IPLEX is approved in the United States as the only once daily treatment for children with short stature associated with severe primary IGF-I deficiency (Primary IGFD). IPLEX, a complex of recombinant human IGF-I and its binding protein IGFBP-3 (rhIGF-I/rhIGFBP-3), is the only FDA-approved IGF-I replacement therapy that also replaces deficient IGFBP-3 in these patients. The drug, which was launched in the second quarter of 2006, is also being investigated for various other indications with unmet medical needs, including severe insulin resistance, myotonic muscular dystrophy and HIV Associated Adipose Redistribution Syndrome (HARS). For more information about IPLEX please go to www.go-IPLEX.com.
About Insmed Incorporated
Insmed is a biopharmaceutical company focused on the development and commercialization of drug candidates for the treatment of metabolic diseases and endocrine disorders with unmet medical needs. For more information, please visit www.insmed.com. The Company's leading product, IPLEX was approved as an orphan drug by the United States Food and Drug Administration in December 2005 for the treatment of growth failure in children with severe primary IGF-I deficiency (Primary IGFD) or with growth hormone (GH) gene deletion who have developed neutralizing antibodies to GH.
Statements included within this press release, which are not historical in nature, may constitute forward-looking statements for purposes of the safe harbor provided by the Private Securities Litigation Reform Act of 1995. Forward-looking statements in this press release include, but are not limited to, statements regarding our IPLEX utilization program, regulatory and business strategies, manufacturing capabilities, product costs, plans and objectives of management and growth opportunities for existing or proposed products. Such forward-looking statements are subject to numerous risks and uncertainties, including risks that product candidates may fail in the clinic or may not be successfully launched, marketed, manufactured or reimbursed, we may lack financial resources to complete development of product candidates, the FDA may interpret the results of our studies differently than we have, competing products may be more successful, demand for new pharmaceutical products may decrease, the biopharmaceutical industry may experience negative market trends and other risks detailed from time to time in our filings with the Securities and Exchange Commission. As a result of these and other risks and uncertainties, actual results may differ materially from those described in this press release. For further information with respect to factors that could cause actual results to differ from expectations, reference is made to our reports filed by the Company with the Securities and Exchange Commission under the Securities Exchange Act of 1934, as amended. The forward-looking statements made in this release are made only as of the date hereof and Insmed disclaims any intention or responsibility for updating predictions or financial guidance contained in this release.

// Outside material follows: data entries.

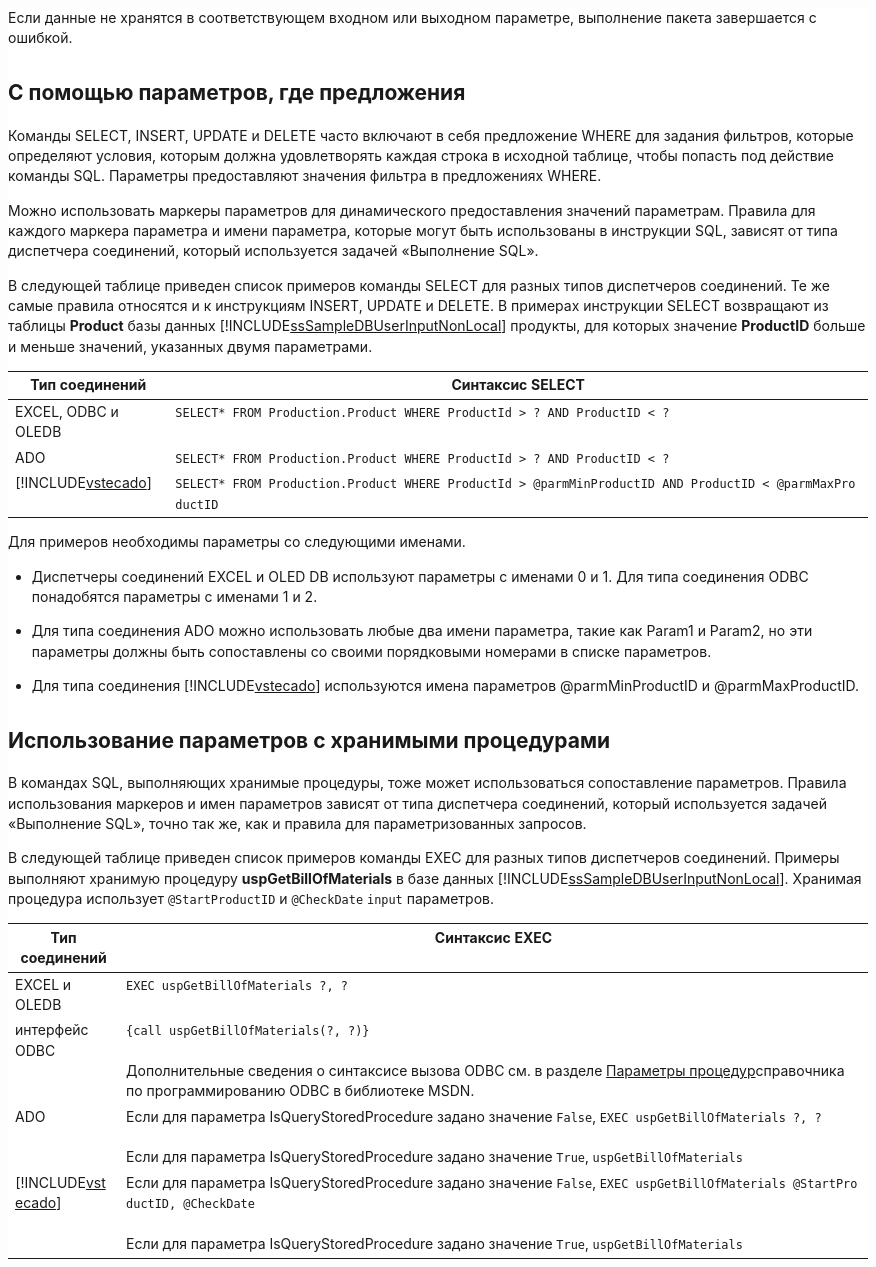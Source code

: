  Если данные не хранятся в соответствующем входном или выходном параметре, выполнение пакета завершается с ошибкой.  
  
##  <a name="WHERE_clauses"></a> С помощью параметров, где предложения  
 Команды SELECT, INSERT, UPDATE и DELETE часто включают в себя предложение WHERE для задания фильтров, которые определяют условия, которым должна удовлетворять каждая строка в исходной таблице, чтобы попасть под действие команды SQL. Параметры предоставляют значения фильтра в предложениях WHERE.  
  
 Можно использовать маркеры параметров для динамического предоставления значений параметрам. Правила для каждого маркера параметра и имени параметра, которые могут быть использованы в инструкции SQL, зависят от типа диспетчера соединений, который используется задачей «Выполнение SQL».  
  
 В следующей таблице приведен список примеров команды SELECT для разных типов диспетчеров соединений. Те же самые правила относятся и к инструкциям INSERT, UPDATE и DELETE. В примерах инструкции SELECT возвращают из таблицы **Product** базы данных [!INCLUDE[ssSampleDBUserInputNonLocal](../includes/sssampledbuserinputnonlocal-md.md)] продукты, для которых значение **ProductID** больше и меньше значений, указанных двумя параметрами.  
  
|Тип соединений|Синтаксис SELECT|  
|---------------------|-------------------|  
|EXCEL, ODBC и OLEDB|`SELECT* FROM Production.Product WHERE ProductId > ? AND ProductID < ?`|  
|ADO|`SELECT* FROM Production.Product WHERE ProductId > ? AND ProductID < ?`|  
|[!INCLUDE[vstecado](../includes/vstecado-md.md)]|`SELECT* FROM Production.Product WHERE ProductId > @parmMinProductID AND ProductID < @parmMaxProductID`|  
  
 Для примеров необходимы параметры со следующими именами.  
  
-   Диспетчеры соединений EXCEL и OLED DB используют параметры с именами 0 и 1. Для типа соединения ODBC понадобятся параметры с именами 1 и 2.  
  
-   Для типа соединения ADO можно использовать любые два имени параметра, такие как Param1 и Param2, но эти параметры должны быть сопоставлены со своими порядковыми номерами в списке параметров.  
  
-   Для типа соединения [!INCLUDE[vstecado](../includes/vstecado-md.md)] используются имена параметров \@parmMinProductID и \@parmMaxProductID.  
  
##  <a name="Stored_procedures"></a> Использование параметров с хранимыми процедурами  
 В командах SQL, выполняющих хранимые процедуры, тоже может использоваться сопоставление параметров. Правила использования маркеров и имен параметров зависят от типа диспетчера соединений, который используется задачей «Выполнение SQL», точно так же, как и правила для параметризованных запросов.  
  
 В следующей таблице приведен список примеров команды EXEC для разных типов диспетчеров соединений. Примеры выполняют хранимую процедуру **uspGetBillOfMaterials** в базе данных [!INCLUDE[ssSampleDBUserInputNonLocal](../includes/sssampledbuserinputnonlocal-md.md)]. Хранимая процедура использует `@StartProductID` и `@CheckDate` `input` параметров.  
  
|Тип соединений|Синтаксис EXEC|  
|---------------------|-----------------|  
|EXCEL и OLEDB|`EXEC uspGetBillOfMaterials ?, ?`|  
|интерфейс ODBC|`{call uspGetBillOfMaterials(?, ?)}`<br /><br /> Дополнительные сведения о синтаксисе вызова ODBC см. в разделе [Параметры процедур](http://go.microsoft.com/fwlink/?LinkId=89462)справочника по программированию ODBC в библиотеке MSDN.|  
|ADO|Если для параметра IsQueryStoredProcedure задано значение `False`, `EXEC uspGetBillOfMaterials ?, ?`<br /><br /> Если для параметра IsQueryStoredProcedure задано значение `True`, `uspGetBillOfMaterials`|  
|[!INCLUDE[vstecado](../includes/vstecado-md.md)]|Если для параметра IsQueryStoredProcedure задано значение `False`, `EXEC uspGetBillOfMaterials @StartProductID, @CheckDate`<br /><br /> Если для параметра IsQueryStoredProcedure задано значение `True`, `uspGetBillOfMaterials`|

(1)ENDO 2006 Abstract OR40-2 - rhIGF-1/rhIGFBP-3 Treatment of Patients with Severe Insulin Resistance Syndromes: Preliminary Data.
(2)ENDO 2006 Abstract OR40-1 - Once Daily rhIGF-1/rhIGFBP-3 Treatment Improves Growth in Children with Severe Primary IGF-I Deficiency: Results of a Multicenter Clinical Trial
(3)ENDO 2006 Abstract P1-192 - Subcutaneous Administration of rhIGF-1/rhIGFBP-3 in Healthy Adult Volunteers Does Not Result in Supraphysiological Concentrations of Free IGF-I.